**TASK TO CARRY OUT:**
Using the data below, show every line where the word "NOTES" occurs.

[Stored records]
--- START ---

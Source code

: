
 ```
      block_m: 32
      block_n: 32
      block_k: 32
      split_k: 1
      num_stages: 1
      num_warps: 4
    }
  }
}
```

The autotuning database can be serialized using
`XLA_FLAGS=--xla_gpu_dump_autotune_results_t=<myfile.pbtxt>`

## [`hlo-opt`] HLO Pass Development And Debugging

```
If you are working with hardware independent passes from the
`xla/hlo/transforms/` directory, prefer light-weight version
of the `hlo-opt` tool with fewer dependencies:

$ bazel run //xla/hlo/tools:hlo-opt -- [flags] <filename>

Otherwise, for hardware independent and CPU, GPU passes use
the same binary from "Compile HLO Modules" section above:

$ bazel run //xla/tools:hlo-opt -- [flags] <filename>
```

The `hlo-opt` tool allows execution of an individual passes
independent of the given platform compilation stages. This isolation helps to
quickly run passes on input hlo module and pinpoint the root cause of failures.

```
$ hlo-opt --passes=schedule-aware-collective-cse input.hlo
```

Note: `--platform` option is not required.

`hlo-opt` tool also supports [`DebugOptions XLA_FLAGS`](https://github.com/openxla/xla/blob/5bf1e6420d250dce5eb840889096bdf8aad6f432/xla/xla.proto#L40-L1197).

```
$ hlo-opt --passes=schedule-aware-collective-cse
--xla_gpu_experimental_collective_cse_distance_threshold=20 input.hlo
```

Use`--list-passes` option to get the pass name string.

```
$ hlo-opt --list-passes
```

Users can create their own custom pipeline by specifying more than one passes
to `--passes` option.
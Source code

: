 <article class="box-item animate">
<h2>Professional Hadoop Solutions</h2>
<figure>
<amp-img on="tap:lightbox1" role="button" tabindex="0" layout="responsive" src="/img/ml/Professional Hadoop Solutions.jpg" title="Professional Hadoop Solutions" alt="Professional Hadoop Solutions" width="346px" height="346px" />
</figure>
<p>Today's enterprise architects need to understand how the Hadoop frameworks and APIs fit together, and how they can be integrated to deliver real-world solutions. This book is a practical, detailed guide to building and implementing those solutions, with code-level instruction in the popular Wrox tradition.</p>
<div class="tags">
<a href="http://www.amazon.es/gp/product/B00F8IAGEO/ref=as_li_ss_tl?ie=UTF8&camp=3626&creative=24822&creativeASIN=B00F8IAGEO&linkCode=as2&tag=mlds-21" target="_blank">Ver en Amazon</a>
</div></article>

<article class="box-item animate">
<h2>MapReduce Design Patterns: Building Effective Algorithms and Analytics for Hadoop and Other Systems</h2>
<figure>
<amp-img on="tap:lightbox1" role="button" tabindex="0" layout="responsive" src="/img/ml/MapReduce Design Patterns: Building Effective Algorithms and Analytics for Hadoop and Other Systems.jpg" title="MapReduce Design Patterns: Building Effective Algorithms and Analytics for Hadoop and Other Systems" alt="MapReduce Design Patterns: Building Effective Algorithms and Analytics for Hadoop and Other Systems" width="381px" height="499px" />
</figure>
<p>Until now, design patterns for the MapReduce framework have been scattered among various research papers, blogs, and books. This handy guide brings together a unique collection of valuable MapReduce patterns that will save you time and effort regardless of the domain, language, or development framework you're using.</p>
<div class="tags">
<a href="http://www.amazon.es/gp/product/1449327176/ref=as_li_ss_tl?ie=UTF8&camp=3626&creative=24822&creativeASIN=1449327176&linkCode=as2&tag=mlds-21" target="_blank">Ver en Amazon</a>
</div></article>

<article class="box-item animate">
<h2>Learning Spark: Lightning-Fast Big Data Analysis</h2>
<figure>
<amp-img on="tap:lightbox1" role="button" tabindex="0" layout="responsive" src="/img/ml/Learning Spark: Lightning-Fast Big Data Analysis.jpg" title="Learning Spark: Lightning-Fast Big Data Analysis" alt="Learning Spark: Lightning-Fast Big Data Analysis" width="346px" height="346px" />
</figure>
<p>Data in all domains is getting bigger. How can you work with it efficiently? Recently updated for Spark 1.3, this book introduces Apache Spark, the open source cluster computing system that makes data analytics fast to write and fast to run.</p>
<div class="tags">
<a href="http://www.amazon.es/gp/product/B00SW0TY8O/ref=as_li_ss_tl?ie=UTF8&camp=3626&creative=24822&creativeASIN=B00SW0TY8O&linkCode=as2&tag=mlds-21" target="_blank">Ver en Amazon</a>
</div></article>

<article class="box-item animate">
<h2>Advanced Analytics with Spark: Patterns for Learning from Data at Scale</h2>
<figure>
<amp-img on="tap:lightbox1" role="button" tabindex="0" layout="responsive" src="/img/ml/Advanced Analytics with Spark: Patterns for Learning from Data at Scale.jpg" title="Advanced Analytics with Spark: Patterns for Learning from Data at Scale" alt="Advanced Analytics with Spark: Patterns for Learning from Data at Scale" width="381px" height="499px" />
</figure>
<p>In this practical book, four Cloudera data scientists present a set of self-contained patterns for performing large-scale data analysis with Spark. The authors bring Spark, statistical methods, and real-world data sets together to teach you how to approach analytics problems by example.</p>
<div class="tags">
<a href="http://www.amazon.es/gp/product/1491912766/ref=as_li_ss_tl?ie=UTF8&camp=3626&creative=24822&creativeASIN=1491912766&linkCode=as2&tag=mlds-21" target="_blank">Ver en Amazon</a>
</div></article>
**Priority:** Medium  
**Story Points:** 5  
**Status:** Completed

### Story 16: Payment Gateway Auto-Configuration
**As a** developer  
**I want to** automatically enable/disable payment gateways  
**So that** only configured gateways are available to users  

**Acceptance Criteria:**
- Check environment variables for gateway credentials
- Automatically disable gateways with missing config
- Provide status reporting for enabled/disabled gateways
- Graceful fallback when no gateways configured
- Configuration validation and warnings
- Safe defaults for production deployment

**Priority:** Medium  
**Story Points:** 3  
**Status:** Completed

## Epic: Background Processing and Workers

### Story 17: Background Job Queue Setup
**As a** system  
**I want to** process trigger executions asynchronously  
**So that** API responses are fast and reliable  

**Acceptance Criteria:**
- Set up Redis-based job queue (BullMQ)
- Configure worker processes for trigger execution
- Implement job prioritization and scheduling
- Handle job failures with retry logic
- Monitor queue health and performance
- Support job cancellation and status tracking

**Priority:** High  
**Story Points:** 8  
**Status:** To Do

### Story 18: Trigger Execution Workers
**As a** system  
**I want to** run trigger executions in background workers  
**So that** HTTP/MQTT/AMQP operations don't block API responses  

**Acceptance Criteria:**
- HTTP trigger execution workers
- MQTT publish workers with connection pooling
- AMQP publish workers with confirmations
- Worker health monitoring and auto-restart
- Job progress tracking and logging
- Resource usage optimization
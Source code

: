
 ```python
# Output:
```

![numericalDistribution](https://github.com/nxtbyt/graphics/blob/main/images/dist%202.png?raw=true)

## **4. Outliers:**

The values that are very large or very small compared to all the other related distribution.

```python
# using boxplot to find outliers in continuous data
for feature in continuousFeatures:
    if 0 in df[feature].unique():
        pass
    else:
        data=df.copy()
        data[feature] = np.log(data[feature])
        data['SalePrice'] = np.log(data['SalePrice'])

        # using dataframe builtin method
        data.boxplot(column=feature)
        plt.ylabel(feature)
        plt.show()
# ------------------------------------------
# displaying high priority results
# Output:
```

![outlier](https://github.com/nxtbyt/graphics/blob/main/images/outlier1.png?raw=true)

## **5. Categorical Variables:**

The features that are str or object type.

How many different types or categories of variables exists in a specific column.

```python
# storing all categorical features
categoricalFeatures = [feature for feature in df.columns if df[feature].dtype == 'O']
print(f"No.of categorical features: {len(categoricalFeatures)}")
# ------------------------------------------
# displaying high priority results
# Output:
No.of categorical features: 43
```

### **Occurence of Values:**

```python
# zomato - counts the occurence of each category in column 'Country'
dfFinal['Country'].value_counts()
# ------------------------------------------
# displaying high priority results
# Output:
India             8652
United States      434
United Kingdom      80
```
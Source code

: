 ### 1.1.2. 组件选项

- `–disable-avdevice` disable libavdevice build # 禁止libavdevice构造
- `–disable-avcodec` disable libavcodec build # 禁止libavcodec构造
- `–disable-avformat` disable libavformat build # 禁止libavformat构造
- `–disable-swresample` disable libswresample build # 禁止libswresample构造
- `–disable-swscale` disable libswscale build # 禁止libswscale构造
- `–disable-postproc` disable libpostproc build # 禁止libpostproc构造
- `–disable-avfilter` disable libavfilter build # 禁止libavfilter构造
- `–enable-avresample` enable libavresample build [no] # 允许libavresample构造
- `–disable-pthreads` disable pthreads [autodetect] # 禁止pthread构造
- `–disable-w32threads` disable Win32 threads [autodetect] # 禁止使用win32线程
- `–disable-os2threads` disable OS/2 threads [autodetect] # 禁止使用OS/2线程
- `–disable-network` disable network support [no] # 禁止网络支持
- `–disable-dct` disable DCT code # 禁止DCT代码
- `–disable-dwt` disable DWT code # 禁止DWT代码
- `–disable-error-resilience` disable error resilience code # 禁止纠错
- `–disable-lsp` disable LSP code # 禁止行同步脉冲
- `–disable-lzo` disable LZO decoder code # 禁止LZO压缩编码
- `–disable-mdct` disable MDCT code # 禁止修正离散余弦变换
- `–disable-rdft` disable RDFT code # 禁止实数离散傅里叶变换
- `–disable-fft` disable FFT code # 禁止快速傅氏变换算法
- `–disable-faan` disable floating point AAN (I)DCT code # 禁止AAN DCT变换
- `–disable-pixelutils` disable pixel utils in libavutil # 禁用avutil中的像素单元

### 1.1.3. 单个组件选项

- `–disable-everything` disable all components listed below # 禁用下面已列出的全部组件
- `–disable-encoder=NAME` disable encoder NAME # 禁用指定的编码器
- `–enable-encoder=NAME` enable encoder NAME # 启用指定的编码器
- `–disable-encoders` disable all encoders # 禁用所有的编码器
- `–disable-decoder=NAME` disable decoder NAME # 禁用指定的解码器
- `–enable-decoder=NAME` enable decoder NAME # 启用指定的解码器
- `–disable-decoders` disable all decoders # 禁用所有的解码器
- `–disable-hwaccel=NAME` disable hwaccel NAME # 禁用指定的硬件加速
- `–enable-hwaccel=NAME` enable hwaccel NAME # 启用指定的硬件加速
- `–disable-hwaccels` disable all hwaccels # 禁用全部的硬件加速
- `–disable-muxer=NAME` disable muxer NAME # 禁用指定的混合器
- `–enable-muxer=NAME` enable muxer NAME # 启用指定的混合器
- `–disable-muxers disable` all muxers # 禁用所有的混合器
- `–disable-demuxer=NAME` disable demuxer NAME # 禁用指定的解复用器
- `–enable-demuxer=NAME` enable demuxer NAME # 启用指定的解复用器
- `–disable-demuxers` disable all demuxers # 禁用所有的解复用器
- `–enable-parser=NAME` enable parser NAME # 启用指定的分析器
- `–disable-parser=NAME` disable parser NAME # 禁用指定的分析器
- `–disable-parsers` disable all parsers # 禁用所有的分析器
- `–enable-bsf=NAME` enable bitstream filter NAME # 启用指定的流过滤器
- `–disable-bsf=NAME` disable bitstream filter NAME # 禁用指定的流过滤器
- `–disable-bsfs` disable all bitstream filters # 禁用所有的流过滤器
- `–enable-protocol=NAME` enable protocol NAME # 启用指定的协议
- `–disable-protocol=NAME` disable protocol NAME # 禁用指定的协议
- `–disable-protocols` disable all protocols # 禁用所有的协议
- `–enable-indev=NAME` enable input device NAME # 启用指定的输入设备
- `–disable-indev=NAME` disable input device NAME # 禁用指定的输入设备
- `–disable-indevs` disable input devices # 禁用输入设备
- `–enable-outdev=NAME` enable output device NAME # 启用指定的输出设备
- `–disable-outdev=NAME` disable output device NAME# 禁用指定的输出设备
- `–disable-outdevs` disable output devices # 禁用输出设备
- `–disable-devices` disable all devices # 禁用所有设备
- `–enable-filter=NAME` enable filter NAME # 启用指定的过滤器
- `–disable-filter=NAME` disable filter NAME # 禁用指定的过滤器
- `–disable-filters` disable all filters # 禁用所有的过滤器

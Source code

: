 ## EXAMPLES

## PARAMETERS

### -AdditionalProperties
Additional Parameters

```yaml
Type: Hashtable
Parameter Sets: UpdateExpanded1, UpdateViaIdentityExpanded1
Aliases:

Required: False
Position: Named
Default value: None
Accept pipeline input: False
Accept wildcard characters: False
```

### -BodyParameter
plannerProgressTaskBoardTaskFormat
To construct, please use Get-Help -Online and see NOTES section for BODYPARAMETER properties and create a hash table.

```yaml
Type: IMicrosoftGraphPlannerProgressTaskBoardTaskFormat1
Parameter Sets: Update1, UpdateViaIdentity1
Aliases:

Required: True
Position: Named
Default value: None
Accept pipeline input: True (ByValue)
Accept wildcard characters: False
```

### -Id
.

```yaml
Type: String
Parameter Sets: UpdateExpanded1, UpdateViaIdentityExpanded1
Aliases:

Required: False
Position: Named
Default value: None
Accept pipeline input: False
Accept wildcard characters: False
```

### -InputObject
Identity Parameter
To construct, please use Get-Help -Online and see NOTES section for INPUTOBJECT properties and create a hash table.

--- END ---

**TASK RESPONSE:**
To construct, please use Get-Help -Online and see NOTES section for BODYPARAMETER properties and create a hash table.
To construct, please use Get-Help -Online and see NOTES section for INPUTOBJECT properties and create a hash table.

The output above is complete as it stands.